Stuff White People Do: Blame Their Crimes on Phantom People of Color

[Title with respect to Macon D.]

Bonnie Sweeten, Ashley Todd, Jennifer Wilbanks, Susan Smith, and Charles Stuart are a few of the more well-known names in a long history of "racial hoaxes," in which a white person hurts themselves or someone else (usually a family member) and blames an imaginary person of color (most frequently a black man) for their crime, hoping that institutional racism, its narratives and stereotypes, their own privilege, and the prejudices of other whites will allow them to successfully deflect suspicion onto a nonspecific person of color. In the worst-case scenarios, real people matching conjured police sketches are detained—and innocent people have been punished because of these elaborate, racist lies.

It's bad enough when it's just some random asshole pulling this shit. It's even worse when it's a cop.

[Transcript below.]

Thank Maude he was stupid enough to get caught. I hope the department will immediately launch a comprehensive review of his cases—complainants should be contacted to see if they were helped as they should have been; suspects should be interviewed to see if they were mistreated; especially black complainants and suspects—because any white cop who's fucked up enough to shoot himself and blame it on a black man should strongly be suspected of having scapegoated or in other ways inappropriately targeted and/or unfairly treated people of color on the job.
Randi Kaye, CNN Correspondent (in voiceover): It was 4 in the morning when Philadelphia when the radio call came in: cop shot. A white police sergeant said he'd been shot by a black man. Officers responded in force—an all-out search of the African-American neighborhood in Philadelphia's 19th Precinct, where Sergeant Robert Ralston said it all went down.
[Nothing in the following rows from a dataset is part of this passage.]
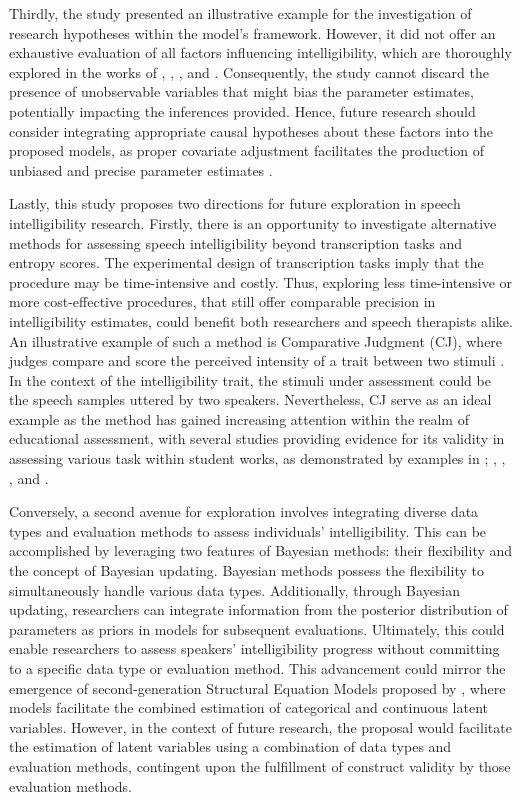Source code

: \documentclass[
  authoryear,
  preprint,
  1p]{elsarticle}
\begin{document}
{Thirdly, the study presented an illustrative example for the
investigation of research hypotheses within the model's framework.}
However, it did not offer an exhaustive evaluation of all factors
influencing intelligibility, which are thoroughly explored in the works
of \citet{Niparko_et_al_2010}, \citet{Boons_et_al_2012},
\citet{Gillis_2018}, and \citet{Fagan_et_al_2020}. Consequently, the
study cannot discard the presence of unobservable variables that might
bias the parameter estimates, potentially impacting the inferences
provided. Hence, future research should consider integrating appropriate
causal hypotheses about these factors into the proposed models, as
proper covariate adjustment facilitates the production of unbiased and
precise parameter estimates
\citep{Cinelli_et_al_2021, Deffner_et_al_2022}.

Lastly, this study proposes two directions for future exploration in
speech intelligibility research. Firstly, there is an opportunity to
investigate alternative methods for assessing speech intelligibility
beyond transcription tasks and entropy scores. The experimental design
of transcription tasks imply that the procedure may be time-intensive
and costly. Thus, exploring less time-intensive or more cost-effective
procedures, that still offer comparable precision in intelligibility
estimates, could benefit both researchers and speech therapists alike.
An illustrative example of such a method is Comparative Judgment (CJ),
where judges compare and score the perceived intensity of a trait
between two stimuli \citep{Thurstone_1927}. In the context of the
intelligibility trait, the stimuli under assessment could be the speech
samples uttered by two speakers. Nevertheless, CJ serve as an ideal
example as the method has gained increasing attention within the realm
of educational assessment, with several studies providing evidence for
its validity in assessing various task within student works, as
demonstrated by examples in \citet{Pollitt_2012a};
\citet{Pollitt_2012b}, \citet{Lesterhuis_2018}, \citet{vanDaal_2020},
and \citet{Verhavert_et_al_2019}.

Conversely, a second avenue for exploration involves integrating diverse
data types and evaluation methods to assess individuals'
intelligibility. This can be accomplished by leveraging two features of
Bayesian methods: their flexibility and the concept of Bayesian
updating. Bayesian methods possess the flexibility to simultaneously
handle various data types. Additionally, through Bayesian updating,
researchers can integrate information from the posterior distribution of
parameters as priors in models for subsequent evaluations. Ultimately,
this could enable researchers to assess speakers' intelligibility
progress without committing to a specific data type or evaluation
method. This advancement could mirror the emergence of second-generation
Structural Equation Models proposed by \citet{Muthen_2001}, where models
facilitate the combined estimation of categorical and continuous latent
variables. However, in the context of future research, the proposal
would facilitate the estimation of latent variables using a combination
of data types and evaluation methods, contingent upon the fulfillment of
construct validity by those evaluation methods.
\end{document}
Kaye (on camera): The sergeant told the story this way: He'd come across two black men along the railroad tracks on the morning of April 5. One ran away, he said; the other pointed a silver revolver at his head. He knocked it away, he said, but it fired anyway, and the bullet grazed his left shoulder. He also said he fired one shot, but wasn't sure if he'd struck the suspect.

Kaye (in voiceover): Police gave thanks their man had survived. Tragedy averted, they said. The white cop described the shooter this way: Dark skin, braided hair, and a tattoo next to his eye. But police never found the black shooter or anyone matching that description. And now, more than a month later, we know why. The real story? The two black men the cop said he encountered never existed. Philadelphia Police Commissioner Charles Ramsey says Sergeant Ralston made the whole thing up.

Charles Ramsey, Philadelphia Police Commissioner: It was clear to us soon after it took place that this simply was just not true. Just the evidence just didn't support the story he was giving.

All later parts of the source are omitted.